▶ **Task to complete**:
Go through the data and tally the lines that include "myInstanceObject". The reply is that number alone.

[Records drawn from a dataset]
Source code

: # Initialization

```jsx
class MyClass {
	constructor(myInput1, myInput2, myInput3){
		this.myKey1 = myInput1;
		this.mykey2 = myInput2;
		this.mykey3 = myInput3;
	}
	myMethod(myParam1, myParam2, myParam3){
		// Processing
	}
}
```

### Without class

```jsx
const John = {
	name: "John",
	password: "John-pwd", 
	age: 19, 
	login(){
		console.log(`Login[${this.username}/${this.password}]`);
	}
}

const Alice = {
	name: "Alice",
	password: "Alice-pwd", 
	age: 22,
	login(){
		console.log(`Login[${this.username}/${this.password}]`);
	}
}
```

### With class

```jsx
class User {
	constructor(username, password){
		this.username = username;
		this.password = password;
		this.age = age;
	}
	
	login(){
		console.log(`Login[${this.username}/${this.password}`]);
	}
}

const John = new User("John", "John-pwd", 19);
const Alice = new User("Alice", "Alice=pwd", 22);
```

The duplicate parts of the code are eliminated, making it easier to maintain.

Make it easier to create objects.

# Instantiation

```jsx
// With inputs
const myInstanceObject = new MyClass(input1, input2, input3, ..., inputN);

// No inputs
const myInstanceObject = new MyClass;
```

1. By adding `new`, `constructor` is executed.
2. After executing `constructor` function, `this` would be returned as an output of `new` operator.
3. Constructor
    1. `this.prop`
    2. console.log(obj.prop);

▶ **Solution to this exercise**:
2